- _Available data_
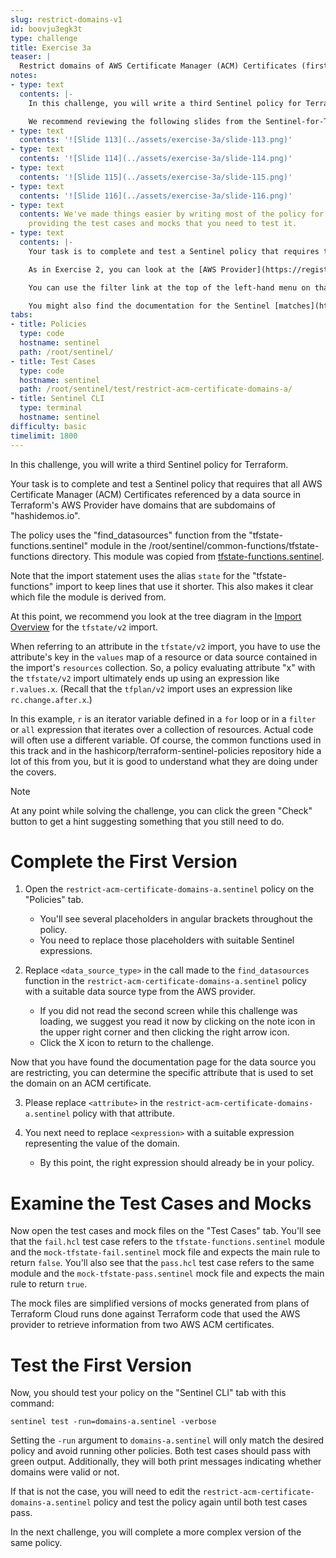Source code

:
 ```yaml
---
slug: restrict-domains-v1
id: boovju3egk3t
type: challenge
title: Exercise 3a
teaser: |
  Restrict domains of AWS Certificate Manager (ACM) Certificates (first version).
notes:
- type: text
  contents: |-
    In this challenge, you will write a third Sentinel policy for Terraform.

    We recommend reviewing the following slides from the Sentinel-for-Terraform-v4.pptx presentation.
- type: text
  contents: '![Slide 113](../assets/exercise-3a/slide-113.png)'
- type: text
  contents: '![Slide 114](../assets/exercise-3a/slide-114.png)'
- type: text
  contents: '![Slide 115](../assets/exercise-3a/slide-115.png)'
- type: text
  contents: '![Slide 116](../assets/exercise-3a/slide-116.png)'
- type: text
  contents: We've made things easier by writing most of the policy for you and by
    providing the test cases and mocks that you need to test it.
- type: text
  contents: |-
    Your task is to complete and test a Sentinel policy that requires that all AWS Certificate Manager (ACM) Certificates referenced by a data source in Terraform's AWS Provider have domains that are subdomains of "hashidemos.io". (This means the domains must end in ".hashidemos.io".)

    As in Exercise 2, you can look at the [AWS Provider](https://registry.terraform.io/providers/hashicorp/aws/latest/docs) documentation to search for the relevant data source.

    You can use the filter link at the top of the left-hand menu on that page to search for a data source that has "acm". Click on it to see what attributes are available for it.

    You might also find the documentation for the Sentinel [matches](https://docs.hashicorp.com/sentinel/language/spec/#matches-operator) operator useful.
tabs:
- title: Policies
  type: code
  hostname: sentinel
  path: /root/sentinel/
- title: Test Cases
  type: code
  hostname: sentinel
  path: /root/sentinel/test/restrict-acm-certificate-domains-a/
- title: Sentinel CLI
  type: terminal
  hostname: sentinel
difficulty: basic
timelimit: 1800
---
```

<style>
  v {
    display: inline-flex;
    color: white;
    background-color: rgb(17, 158, 111);
    align-items: center;
    justify-content: center;
    font-size: 14px;
    padding: 10px;
    border-radius: 2px;
    height: 24px;
  }
  t {
    display: inline-flex;
    border-radius: 5px;
    background-color: rgba(30,38,55,1);
    color: rgba(151,159,175,1);
    padding: 2px 10px 2px 5px;
    font-size: 14px;
    letter-spacing: 1.2px;
    justify-content: center;
    height: 24px;
    align-items: center;
  }
  t > a img {
    display: inline-block;
    max-height: 24px;
  }
  c {
    display: flex;
    justify-content: center;
    border-radius: 5px;
    background-color: black;
  }
  c > img {
    max-width: 200px;
    max-height: 200px;
  }
</style>

In this challenge, you will write a third Sentinel policy for Terraform.

Your task is to complete and test a Sentinel policy that requires that all AWS Certificate Manager (ACM) Certificates referenced by a data source in Terraform's AWS Provider have domains that are subdomains of "hashidemos.io".

The policy uses the "find_datasources" function from the "tfstate-functions.sentinel" module in the /root/sentinel/common-functions/tfstate-functions directory. This module was copied from [tfstate-functions.sentinel](https://github.com/hashicorp/terraform-sentinel-policies/blob/main/common-functions/tfstate-functions/tfstate-functions.sentinel).

Note that the import statement uses the alias `state` for the "tfstate-functions" import to keep lines that use it shorter. This also makes it clear which file the module is derived from.

At this point, we recommend you look at the tree diagram in the [Import Overview](https://www.terraform.io/docs/cloud/sentinel/import/tfstate-v2.html#import-overview) for the `tfstate/v2` import.

When referring to an attribute in the `tfstate/v2` import, you have to use the attribute's key in the `values` map of a resource or data source contained in the import's `resources` collection. So, a policy evaluating attribute "x" with the `tfstate/v2` import ultimately ends up using an expression like `r.values.x`. (Recall that the `tfplan/v2` import uses an expression like `rc.change.after.x`.)

In this example, `r` is an iterator variable defined in a `for` loop or in a `filter` or `all` expression that iterates over a collection of resources. Actual code will often use a different variable. Of course, the common functions used in this track and in the hashicorp/terraform-sentinel-policies repository hide a lot of this from you, but it is good to understand what they are doing under the covers.

> [!NOTE]
> At any point while solving the challenge, you can click the green "Check" button to get a hint suggesting something that you still need to do.

Complete the First Version
===
1. Open the `restrict-acm-certificate-domains-a.sentinel` policy on the "Policies" tab.
    - You'll see several placeholders in angular brackets throughout the policy.
    - You need to replace those placeholders with suitable Sentinel expressions.

2. Replace `<data_source_type>` in the call made to the `find_datasources` function in the `restrict-acm-certificate-domains-a.sentinel` policy with a suitable data source type from the AWS provider.
    - If you did not read the second screen while this challenge was loading, we suggest you read it now by clicking on the note icon in the upper right corner and then clicking the right arrow icon.
    - Click the X icon to return to the challenge.

Now that you have found the documentation page for the data source you are restricting, you can determine the specific attribute that is used to set the domain on an ACM certificate.

3. Please replace `<attribute>` in the `restrict-acm-certificate-domains-a.sentinel` policy with that attribute.

4. You next need to replace `<expression>` with a suitable expression representing the value of the domain.
    - By this point, the right expression should already be in your policy.

Examine the Test Cases and Mocks
===
Now open the test cases and mock files on the "Test Cases" tab. You'll see that the `fail.hcl` test case refers to the `tfstate-functions.sentinel` module and the `mock-tfstate-fail.sentinel` mock file and expects the main rule to return `false`. You'll also see that the `pass.hcl` test case refers to the same module and the `mock-tfstate-pass.sentinel` mock file and expects the main rule to return `true`.

The mock files are simplified versions of mocks generated from plans of Terraform Cloud runs done against Terraform code that used the AWS provider to retrieve information from two AWS ACM certificates.

Test the First Version
===
Now, you should test your policy on the "Sentinel CLI" tab with this command:
```
sentinel test -run=domains-a.sentinel -verbose
```
Setting the `-run` argument to `domains-a.sentinel` will only match the desired policy and avoid running other policies. Both test cases should pass with green output. Additionally, they will both print messages indicating whether domains were valid or not.

If that is not the case, you will need to edit the `restrict-acm-certificate-domains-a.sentinel` policy and test the policy again until both test cases pass.

In the next challenge, you will complete a more complex version of the same policy.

- _Activity_
Your answer must consist solely of the lines above between the line holding "1. Open the" and the line holding "the AWS provider.", inclusive, copied exactly.

- _Answer to the exercise_
1. Open the `restrict-acm-certificate-domains-a.sentinel` policy on the "Policies" tab.
    - You'll see several placeholders in angular brackets throughout the policy.
    - You need to replace those placeholders with suitable Sentinel expressions.

2. Replace `<data_source_type>` in the call made to the `find_datasources` function in the `restrict-acm-certificate-domains-a.sentinel` policy with a suitable data source type from the AWS provider.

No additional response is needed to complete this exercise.